Textlicher Tiefgang trifft auf Partylaune
Darf man bei den österreichischen Indie-Granden Wanda noch feiern wie einst?
veröffentlicht am 15.10.2024 | Lesezeit: ca. 3 Min. | von Andreas Bär
Wanda sind erwachsen geworden. Die Indie-Pop-Band aus Wien, einst stürmische Draufgänger mit dem Elan der niemals enden wollenden Jugend im Blut, haben sich menschlich wie musikalisch weiterentwickelt, sind längst nicht mehr vergleichbar mit dem Quartett von damals. Das beweisen sie in jüngster Vergangenheit nur allzu oft. Am 8. November gastieren der Frontmann Marco Wanda und seine beiden Kollegen in der Würzburger Posthalle.
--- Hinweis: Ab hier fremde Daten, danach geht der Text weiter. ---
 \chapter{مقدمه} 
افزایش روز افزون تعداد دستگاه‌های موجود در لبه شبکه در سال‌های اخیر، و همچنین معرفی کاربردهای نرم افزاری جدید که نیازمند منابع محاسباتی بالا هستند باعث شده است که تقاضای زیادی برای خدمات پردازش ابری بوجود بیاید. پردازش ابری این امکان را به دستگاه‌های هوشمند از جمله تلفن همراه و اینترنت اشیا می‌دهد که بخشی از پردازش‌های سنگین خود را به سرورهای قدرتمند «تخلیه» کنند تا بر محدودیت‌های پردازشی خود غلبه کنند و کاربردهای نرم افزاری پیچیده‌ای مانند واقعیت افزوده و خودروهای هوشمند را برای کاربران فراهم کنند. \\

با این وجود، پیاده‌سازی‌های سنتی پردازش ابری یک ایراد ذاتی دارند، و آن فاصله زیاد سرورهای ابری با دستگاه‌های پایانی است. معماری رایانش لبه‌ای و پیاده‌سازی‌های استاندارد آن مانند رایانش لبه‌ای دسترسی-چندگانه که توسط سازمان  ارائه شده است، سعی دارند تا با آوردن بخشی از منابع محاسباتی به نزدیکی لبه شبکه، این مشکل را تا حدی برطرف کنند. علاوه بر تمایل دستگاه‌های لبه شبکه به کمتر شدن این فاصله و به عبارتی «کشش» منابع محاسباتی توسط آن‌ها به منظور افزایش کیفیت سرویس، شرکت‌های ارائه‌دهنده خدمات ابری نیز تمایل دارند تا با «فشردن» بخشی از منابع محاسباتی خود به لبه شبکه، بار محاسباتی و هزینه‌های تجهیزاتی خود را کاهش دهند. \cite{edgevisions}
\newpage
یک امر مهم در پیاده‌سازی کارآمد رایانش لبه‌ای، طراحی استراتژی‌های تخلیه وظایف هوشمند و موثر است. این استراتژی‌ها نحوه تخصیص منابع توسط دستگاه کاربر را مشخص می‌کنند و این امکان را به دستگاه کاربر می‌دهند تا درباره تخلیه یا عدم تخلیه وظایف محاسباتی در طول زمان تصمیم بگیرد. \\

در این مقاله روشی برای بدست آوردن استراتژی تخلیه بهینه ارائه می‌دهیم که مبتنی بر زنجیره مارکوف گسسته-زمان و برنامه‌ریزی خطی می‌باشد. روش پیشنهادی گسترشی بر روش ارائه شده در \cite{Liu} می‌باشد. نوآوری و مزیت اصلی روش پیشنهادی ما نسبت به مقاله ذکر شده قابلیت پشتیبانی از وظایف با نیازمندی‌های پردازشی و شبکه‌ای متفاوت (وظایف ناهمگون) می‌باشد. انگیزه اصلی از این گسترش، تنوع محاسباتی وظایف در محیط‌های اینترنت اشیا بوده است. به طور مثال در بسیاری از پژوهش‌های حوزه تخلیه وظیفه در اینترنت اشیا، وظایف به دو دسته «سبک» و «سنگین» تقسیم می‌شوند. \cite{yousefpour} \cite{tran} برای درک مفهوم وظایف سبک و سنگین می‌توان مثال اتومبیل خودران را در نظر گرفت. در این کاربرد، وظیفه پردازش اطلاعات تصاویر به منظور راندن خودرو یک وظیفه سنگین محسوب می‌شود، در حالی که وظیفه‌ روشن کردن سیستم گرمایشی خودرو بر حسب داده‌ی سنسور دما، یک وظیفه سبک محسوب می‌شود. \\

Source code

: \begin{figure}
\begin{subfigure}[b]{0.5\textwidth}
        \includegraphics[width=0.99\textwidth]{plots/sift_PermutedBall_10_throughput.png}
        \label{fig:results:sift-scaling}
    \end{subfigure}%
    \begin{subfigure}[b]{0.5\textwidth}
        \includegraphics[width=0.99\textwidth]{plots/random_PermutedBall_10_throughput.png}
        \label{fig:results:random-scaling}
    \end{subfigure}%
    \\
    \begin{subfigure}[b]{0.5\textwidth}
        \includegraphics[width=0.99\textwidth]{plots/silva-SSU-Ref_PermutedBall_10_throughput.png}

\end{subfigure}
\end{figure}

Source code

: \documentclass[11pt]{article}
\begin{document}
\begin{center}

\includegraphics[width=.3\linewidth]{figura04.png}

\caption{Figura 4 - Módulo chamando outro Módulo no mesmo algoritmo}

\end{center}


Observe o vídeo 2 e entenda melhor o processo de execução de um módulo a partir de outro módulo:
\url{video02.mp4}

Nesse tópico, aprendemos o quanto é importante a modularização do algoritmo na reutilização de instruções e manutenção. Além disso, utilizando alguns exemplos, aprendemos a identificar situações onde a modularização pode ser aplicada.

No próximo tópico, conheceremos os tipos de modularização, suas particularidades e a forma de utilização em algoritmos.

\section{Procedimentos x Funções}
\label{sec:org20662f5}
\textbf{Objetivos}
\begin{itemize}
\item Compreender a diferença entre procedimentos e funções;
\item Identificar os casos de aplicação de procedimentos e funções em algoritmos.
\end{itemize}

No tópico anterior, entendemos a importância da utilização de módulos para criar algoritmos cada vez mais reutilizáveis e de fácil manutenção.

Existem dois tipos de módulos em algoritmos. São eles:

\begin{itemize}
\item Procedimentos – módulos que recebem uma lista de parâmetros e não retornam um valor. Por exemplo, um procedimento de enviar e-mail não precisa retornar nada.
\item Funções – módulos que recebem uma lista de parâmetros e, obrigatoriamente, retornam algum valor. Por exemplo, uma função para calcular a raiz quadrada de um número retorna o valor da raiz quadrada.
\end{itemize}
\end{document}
Die neue Nachdenklichkeit der inzwischen unzählige Male preisgekrönten Formation hat seine Gründe. Vor zwei Jahren starb Gründungsmitglied Christian Hummer nach langer Krankheit, der Vater des Sängers nur wenige Monate danach. Der Keyboarder wurde nur 32 Jahre alt. Der Song „Bei niemand anderes“ aus dem sechsten Studioalbum „Ende nie“ ist ihm gewidmet. Die vor zwölf Jahren gegründete Band hat damit einen neuen Meilenstein in der Historie geschaffen. Ihren Erfolg – den verdanken sie seit jeher ihrer unheimlichen Gabe, Dinge aus dem Leben in Songs zu verarbeiten, die genauso in anderen Lebensphasen ihre Existenzberechtigung genießen und so persönlich sie auch sein mögen, doch im Bereich des eher erzählenden Segments zu verorten sind.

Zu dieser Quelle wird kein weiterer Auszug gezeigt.